### Requirement:
Search the records for the word "neutral". Copy every line where it appears.

━━━━━━━━━━━━━━━━

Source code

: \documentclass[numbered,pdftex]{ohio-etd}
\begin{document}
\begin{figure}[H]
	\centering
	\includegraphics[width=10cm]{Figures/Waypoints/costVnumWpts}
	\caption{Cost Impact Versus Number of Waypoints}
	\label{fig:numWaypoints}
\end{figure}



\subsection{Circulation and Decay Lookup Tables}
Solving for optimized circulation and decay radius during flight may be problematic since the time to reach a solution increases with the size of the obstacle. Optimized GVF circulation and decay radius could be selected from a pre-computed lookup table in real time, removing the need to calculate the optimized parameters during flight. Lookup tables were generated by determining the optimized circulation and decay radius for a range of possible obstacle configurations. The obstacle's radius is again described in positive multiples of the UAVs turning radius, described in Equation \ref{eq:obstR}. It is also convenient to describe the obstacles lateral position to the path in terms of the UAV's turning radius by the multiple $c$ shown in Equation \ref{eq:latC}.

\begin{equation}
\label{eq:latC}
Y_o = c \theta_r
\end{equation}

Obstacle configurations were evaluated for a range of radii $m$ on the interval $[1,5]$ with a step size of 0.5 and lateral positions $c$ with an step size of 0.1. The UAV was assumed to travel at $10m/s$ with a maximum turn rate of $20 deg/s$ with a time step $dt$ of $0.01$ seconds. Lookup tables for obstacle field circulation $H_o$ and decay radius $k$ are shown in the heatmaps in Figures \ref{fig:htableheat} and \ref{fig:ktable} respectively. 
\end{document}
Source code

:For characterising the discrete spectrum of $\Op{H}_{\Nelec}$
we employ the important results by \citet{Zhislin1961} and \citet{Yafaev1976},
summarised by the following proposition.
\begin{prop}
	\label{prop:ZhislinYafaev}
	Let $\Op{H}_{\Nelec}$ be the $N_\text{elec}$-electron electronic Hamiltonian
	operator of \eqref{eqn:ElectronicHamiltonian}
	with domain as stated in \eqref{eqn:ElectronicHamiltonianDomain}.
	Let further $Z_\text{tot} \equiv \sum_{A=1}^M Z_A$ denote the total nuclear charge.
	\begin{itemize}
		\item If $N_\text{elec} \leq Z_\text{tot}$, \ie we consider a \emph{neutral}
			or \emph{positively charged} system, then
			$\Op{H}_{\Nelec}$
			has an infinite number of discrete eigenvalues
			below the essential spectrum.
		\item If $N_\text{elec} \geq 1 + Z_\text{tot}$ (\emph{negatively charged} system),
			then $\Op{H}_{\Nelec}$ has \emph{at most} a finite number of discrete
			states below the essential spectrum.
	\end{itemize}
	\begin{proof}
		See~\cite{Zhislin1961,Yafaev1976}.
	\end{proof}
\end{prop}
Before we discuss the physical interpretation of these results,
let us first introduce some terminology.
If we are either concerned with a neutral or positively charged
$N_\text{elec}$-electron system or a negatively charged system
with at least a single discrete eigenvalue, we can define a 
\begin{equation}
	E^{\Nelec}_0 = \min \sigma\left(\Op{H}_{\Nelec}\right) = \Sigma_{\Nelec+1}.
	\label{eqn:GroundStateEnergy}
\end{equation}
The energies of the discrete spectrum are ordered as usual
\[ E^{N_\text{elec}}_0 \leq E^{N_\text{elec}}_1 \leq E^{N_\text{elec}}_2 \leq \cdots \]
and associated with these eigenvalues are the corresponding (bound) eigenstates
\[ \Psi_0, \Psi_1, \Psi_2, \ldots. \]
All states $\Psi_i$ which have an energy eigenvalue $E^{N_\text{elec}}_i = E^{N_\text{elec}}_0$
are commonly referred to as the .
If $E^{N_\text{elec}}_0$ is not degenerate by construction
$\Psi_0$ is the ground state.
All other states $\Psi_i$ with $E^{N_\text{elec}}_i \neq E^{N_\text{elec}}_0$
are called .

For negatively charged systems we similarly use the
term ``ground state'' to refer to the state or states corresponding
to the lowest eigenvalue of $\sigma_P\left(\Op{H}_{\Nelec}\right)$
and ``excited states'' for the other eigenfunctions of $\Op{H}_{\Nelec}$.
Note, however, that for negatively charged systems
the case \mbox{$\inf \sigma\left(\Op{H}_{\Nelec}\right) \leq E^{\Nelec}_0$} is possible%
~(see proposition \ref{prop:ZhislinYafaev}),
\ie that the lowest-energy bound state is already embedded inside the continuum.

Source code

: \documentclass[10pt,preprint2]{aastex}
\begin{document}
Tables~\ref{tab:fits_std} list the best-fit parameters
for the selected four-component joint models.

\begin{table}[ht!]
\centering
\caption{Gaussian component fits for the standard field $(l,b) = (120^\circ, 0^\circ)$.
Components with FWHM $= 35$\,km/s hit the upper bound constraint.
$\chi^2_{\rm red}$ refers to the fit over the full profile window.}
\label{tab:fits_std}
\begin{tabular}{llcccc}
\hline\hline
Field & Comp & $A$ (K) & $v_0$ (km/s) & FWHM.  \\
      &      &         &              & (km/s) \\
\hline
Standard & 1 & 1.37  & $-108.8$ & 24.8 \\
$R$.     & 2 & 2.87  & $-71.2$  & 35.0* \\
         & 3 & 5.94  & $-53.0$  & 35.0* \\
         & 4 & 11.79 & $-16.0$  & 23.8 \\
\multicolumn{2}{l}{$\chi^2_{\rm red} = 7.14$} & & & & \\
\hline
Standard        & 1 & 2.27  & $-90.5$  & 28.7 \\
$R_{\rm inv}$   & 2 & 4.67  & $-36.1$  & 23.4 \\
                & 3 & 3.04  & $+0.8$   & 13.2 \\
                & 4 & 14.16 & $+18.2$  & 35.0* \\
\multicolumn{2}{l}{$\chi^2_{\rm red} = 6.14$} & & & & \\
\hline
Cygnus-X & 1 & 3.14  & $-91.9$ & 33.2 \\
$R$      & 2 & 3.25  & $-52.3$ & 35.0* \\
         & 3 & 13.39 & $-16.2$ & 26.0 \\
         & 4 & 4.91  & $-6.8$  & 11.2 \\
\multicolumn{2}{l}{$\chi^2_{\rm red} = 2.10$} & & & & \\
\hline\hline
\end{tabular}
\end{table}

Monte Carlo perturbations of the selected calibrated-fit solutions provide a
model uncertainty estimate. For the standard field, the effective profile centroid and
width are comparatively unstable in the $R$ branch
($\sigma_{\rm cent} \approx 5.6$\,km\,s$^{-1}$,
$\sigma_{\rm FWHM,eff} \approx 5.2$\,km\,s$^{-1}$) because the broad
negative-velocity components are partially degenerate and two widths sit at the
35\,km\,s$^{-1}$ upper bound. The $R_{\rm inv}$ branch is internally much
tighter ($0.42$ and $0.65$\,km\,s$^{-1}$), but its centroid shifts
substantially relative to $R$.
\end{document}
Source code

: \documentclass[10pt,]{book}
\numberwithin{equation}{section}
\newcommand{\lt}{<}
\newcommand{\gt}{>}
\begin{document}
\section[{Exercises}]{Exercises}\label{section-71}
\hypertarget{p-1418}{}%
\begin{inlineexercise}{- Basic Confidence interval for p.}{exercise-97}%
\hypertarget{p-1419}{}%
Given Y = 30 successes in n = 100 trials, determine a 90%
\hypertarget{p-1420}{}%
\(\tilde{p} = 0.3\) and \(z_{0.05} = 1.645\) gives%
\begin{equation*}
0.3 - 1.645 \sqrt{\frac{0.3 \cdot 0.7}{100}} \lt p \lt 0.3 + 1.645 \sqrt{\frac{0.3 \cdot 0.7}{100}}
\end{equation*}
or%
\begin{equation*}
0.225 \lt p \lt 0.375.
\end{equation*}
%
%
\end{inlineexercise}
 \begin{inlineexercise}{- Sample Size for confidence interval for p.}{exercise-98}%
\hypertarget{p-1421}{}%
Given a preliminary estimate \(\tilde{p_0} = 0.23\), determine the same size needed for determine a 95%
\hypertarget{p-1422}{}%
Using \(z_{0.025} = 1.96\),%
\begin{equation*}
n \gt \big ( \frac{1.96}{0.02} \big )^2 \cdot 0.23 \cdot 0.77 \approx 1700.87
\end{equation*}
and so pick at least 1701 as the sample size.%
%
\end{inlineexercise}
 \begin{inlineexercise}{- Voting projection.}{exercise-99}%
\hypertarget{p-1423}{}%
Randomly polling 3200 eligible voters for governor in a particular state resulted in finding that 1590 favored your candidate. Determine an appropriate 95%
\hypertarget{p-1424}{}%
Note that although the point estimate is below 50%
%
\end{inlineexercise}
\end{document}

━━━━━━━━━━━━━━━━

### Solution for this problem:
		\item If $N_\text{elec} \leq Z_\text{tot}$, \ie we consider a \emph{neutral}
If we are either concerned with a neutral or positively charged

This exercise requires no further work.